LOS ANGELES--Enforma Natural Products Inc., based here, is once again in the Federal Trade Commission's (FTC) crosshairs. In a release dated July 25, FTC filed a second civil contempt action against Enforma and its president, Andrew Grey, for continuing to violate the terms of a May 2000 final consent order prohibiting unsubstantiated claims for weight-loss products that included Fat Trapper Plus, Exercise in a Bottle, Acceleron and Chitozyme. The action also included charges against 24/7 LLC, an entity formed by Enforma and Grey, as well as Donna DiFerdinando, Enforma's vice president of research and development.
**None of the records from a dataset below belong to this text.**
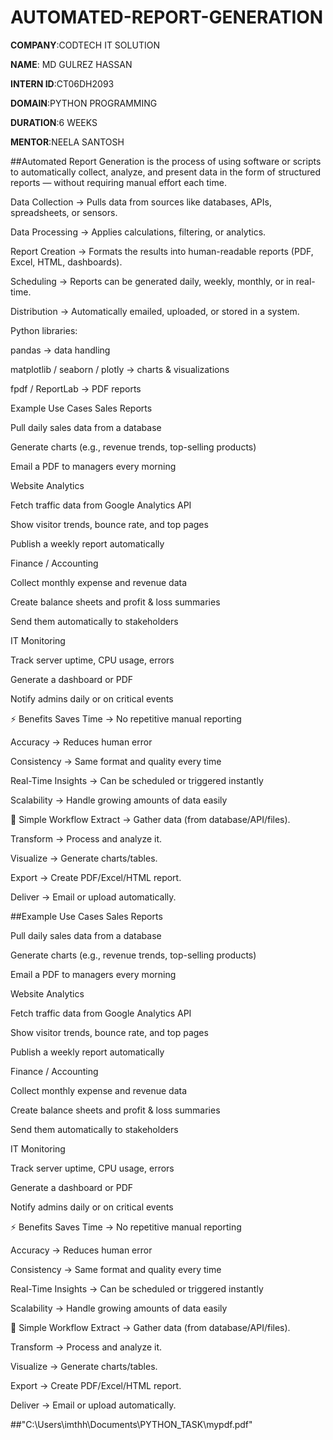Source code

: # AUTOMATED-REPORT-GENERATION

**COMPANY**:CODTECH IT SOLUTION

**NAME**: MD GULREZ HASSAN

**INTERN ID**:CT06DH2093

**DOMAIN**:PYTHON PROGRAMMING

**DURATION**:6 WEEKS

**MENTOR**:NEELA SANTOSH

##Automated Report Generation is the process of using software or scripts to automatically collect, analyze, and present data in the form of structured reports — without requiring manual effort each time.

Data Collection → Pulls data from sources like databases, APIs, spreadsheets, or sensors.

Data Processing → Applies calculations, filtering, or analytics.

Report Creation → Formats the results into human-readable reports (PDF, Excel, HTML, dashboards).

Scheduling → Reports can be generated daily, weekly, monthly, or in real-time.

Distribution → Automatically emailed, uploaded, or stored in a system.

Python libraries:

pandas → data handling

matplotlib / seaborn / plotly → charts & visualizations

fpdf / ReportLab → PDF reports

Example Use Cases
Sales Reports

Pull daily sales data from a database

Generate charts (e.g., revenue trends, top-selling products)

Email a PDF to managers every morning

Website Analytics

Fetch traffic data from Google Analytics API

Show visitor trends, bounce rate, and top pages

Publish a weekly report automatically

Finance / Accounting

Collect monthly expense and revenue data

Create balance sheets and profit & loss summaries

Send them automatically to stakeholders

IT Monitoring

Track server uptime, CPU usage, errors

Generate a dashboard or PDF

Notify admins daily or on critical events

⚡ Benefits
Saves Time → No repetitive manual reporting

Accuracy → Reduces human error

Consistency → Same format and quality every time

Real-Time Insights → Can be scheduled or triggered instantly

Scalability → Handle growing amounts of data easily

🔗 Simple Workflow
Extract → Gather data (from database/API/files).

Transform → Process and analyze it.

Visualize → Generate charts/tables.

Export → Create PDF/Excel/HTML report.

Deliver → Email or upload automatically.


##Example Use Cases
Sales Reports

Pull daily sales data from a database

Generate charts (e.g., revenue trends, top-selling products)

Email a PDF to managers every morning

Website Analytics

Fetch traffic data from Google Analytics API

Show visitor trends, bounce rate, and top pages

Publish a weekly report automatically

Finance / Accounting

Collect monthly expense and revenue data

Create balance sheets and profit & loss summaries

Send them automatically to stakeholders

IT Monitoring

Track server uptime, CPU usage, errors

Generate a dashboard or PDF

Notify admins daily or on critical events

⚡ Benefits
Saves Time → No repetitive manual reporting

Accuracy → Reduces human error

Consistency → Same format and quality every time

Real-Time Insights → Can be scheduled or triggered instantly

Scalability → Handle growing amounts of data easily

🔗 Simple Workflow
Extract → Gather data (from database/API/files).

Transform → Process and analyze it.

Visualize → Generate charts/tables.

Export → Create PDF/Excel/HTML report.

Deliver → Email or upload automatically.

##"C:\Users\imthh\Documents\PYTHON_TASK\mypdf.pdf"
This time around, the company's Chitozyme and Acceleron are targeted for using false and unsubstantiated representations and not including the court-mandated disclosure that reducing caloric intake and/or increasing exercise is needed to lose weight. The two products are advertised through two infomercials and a Web site (www.enforma2000.com), which include statements such as Chitozyme is "a revolutionary fat trapping product that promotes weight-loss while letting you still eat your favorite food, guilt-free."
In its application for civil contempt, FTC alleges the defendants have not provided competent and reliable scientific evidence that Acceleron aids weight loss by increasing metabolism, or that Chitozyme "traps fat" and causes weight loss without diet or exercise. FTC also alleged that the defendants misrepresented results of studies in their advertising and packaging, as well as failed to include court-ordered disclosures in their infomercial.
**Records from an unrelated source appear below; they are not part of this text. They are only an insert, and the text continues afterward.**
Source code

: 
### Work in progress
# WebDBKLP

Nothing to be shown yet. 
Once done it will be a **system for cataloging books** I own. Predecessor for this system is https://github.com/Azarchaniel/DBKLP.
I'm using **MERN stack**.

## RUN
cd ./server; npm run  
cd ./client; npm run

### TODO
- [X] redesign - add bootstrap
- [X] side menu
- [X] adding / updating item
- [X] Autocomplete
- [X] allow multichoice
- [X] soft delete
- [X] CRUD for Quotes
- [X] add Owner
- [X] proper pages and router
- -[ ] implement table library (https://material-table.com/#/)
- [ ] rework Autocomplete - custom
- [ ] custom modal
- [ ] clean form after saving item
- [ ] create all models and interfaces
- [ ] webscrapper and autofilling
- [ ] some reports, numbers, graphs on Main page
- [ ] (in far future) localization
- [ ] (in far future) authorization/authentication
FTC sought a preliminary injunction to prohibit dissemination of these and other unsubstantiated claims, a recall of all product packaging and labeling, and an order requiring Enforma, Grey, 24/7 and DiFerdinando to turn over all revenues received by them as a result of the alleged violations of this order. However, on July 23, the judge hearing the case denied FTC's requests and rescheduled another hearing for Sept. 16 to hear FTC's motion for a preliminary injunction.
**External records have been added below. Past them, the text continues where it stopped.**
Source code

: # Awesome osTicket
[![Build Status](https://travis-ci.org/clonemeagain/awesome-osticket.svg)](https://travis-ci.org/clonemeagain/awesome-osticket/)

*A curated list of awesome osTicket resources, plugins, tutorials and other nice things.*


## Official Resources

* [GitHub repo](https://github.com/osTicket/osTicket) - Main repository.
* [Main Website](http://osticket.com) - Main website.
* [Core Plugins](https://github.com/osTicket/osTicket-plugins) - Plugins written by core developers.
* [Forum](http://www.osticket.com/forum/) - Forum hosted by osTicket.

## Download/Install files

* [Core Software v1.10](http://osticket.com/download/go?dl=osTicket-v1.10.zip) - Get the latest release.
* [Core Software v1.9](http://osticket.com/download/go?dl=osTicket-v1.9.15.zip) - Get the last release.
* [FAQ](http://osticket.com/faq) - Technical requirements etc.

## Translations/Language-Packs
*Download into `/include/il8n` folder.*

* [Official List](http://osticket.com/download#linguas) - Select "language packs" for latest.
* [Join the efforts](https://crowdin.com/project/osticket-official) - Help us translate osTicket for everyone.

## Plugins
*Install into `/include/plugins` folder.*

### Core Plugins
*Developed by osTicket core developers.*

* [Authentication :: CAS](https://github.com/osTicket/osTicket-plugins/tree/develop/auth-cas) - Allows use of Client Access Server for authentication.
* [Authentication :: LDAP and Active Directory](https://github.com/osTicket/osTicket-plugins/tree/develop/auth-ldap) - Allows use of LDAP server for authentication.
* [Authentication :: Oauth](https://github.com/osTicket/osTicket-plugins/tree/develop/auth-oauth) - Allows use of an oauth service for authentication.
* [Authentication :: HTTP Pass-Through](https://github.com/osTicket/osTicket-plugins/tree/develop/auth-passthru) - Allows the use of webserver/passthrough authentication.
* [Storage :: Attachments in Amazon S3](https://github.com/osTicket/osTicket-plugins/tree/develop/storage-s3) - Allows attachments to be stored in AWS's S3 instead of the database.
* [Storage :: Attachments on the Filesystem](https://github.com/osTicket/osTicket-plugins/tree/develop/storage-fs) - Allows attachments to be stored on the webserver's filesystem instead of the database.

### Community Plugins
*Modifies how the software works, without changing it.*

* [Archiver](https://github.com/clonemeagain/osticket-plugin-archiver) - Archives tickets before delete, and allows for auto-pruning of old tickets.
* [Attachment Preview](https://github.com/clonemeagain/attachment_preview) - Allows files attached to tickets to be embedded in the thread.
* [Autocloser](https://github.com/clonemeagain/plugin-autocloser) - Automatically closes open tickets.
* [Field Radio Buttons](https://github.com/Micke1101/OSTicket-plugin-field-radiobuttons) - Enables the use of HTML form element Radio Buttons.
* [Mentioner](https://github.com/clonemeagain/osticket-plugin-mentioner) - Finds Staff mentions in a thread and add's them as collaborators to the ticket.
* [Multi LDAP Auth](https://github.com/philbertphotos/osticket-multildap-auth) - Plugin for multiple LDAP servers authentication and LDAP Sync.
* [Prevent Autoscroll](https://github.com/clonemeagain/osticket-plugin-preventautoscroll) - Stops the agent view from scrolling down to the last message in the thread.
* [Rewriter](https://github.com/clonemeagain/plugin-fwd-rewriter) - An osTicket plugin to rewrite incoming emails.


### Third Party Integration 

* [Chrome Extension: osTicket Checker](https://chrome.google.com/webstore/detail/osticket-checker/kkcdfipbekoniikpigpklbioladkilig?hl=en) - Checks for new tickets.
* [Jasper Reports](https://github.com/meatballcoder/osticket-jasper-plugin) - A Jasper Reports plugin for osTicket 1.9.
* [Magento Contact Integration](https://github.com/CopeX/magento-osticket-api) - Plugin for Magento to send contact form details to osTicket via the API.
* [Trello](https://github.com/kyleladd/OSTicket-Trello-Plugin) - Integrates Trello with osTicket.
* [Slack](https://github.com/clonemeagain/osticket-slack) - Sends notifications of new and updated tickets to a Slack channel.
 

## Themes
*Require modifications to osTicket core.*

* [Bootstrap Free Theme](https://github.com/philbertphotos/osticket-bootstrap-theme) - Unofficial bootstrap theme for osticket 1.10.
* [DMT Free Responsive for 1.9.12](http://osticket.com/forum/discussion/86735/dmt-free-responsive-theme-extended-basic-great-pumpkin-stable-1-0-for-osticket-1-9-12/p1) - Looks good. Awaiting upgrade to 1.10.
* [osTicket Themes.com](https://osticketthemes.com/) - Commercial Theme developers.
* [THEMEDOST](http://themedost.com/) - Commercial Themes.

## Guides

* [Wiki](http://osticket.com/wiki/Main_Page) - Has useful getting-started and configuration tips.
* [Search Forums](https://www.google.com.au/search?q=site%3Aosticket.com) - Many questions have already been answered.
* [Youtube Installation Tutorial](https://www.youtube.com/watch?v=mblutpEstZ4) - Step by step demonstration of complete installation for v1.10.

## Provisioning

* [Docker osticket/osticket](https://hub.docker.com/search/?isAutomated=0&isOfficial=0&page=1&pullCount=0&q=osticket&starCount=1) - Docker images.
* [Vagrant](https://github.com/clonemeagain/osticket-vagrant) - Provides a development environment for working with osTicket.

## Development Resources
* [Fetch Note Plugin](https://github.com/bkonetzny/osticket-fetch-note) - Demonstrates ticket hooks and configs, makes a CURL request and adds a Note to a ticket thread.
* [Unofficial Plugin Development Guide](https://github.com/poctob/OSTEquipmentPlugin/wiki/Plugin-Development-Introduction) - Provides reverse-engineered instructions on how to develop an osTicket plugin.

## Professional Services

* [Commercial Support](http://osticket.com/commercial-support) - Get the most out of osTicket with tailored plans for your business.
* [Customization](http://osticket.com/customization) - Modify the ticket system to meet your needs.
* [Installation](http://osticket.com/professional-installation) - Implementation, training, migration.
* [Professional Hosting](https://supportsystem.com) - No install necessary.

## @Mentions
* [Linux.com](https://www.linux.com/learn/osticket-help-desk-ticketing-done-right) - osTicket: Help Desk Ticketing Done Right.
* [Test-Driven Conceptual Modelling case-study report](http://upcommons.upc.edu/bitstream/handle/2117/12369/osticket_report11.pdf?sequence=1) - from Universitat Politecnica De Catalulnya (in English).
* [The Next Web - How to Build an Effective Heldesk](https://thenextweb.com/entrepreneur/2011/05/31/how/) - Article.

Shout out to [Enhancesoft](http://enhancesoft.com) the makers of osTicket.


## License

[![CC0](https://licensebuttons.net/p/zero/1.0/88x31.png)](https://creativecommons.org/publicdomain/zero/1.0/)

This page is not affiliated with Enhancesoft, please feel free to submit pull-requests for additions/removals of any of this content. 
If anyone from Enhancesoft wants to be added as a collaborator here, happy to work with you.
According to DiFerdinando, every product is backed by double blind, placebo-controlled studies, which are reviewed by outside experts such as Harry G. Preuss, M.D., from Georgetown University. She does admit the company has changed quite a bit since FTC first approached Enforma in 2000. "If you look at how we were three years ago as a company and how we did business and how we do business now, it's remarkable in how we do our due diligence now," DiFerdinando said.
However, she feels FTC is giving Enforma the runaround. "FTC has always said it wants competent and reliable information," she said, adding that FTC does not define what kind of information it wants. "What kind of study? How many? They never define it. However, when we go to them with our studies, they say, `You have one? We want two. You have two? We want three. Have double blind? We want placebo-controlled.' We're just trying to reach a moving target."
In the meantime, as Enforma waits to go to trial yet again, DiFerdinando feels confident about the outcome. "The FTC has their experts, we have ours. They don't agree, so the court is assigning a third, independent expert to review the studies to make the call," she said. "I can't wait. I welcome it."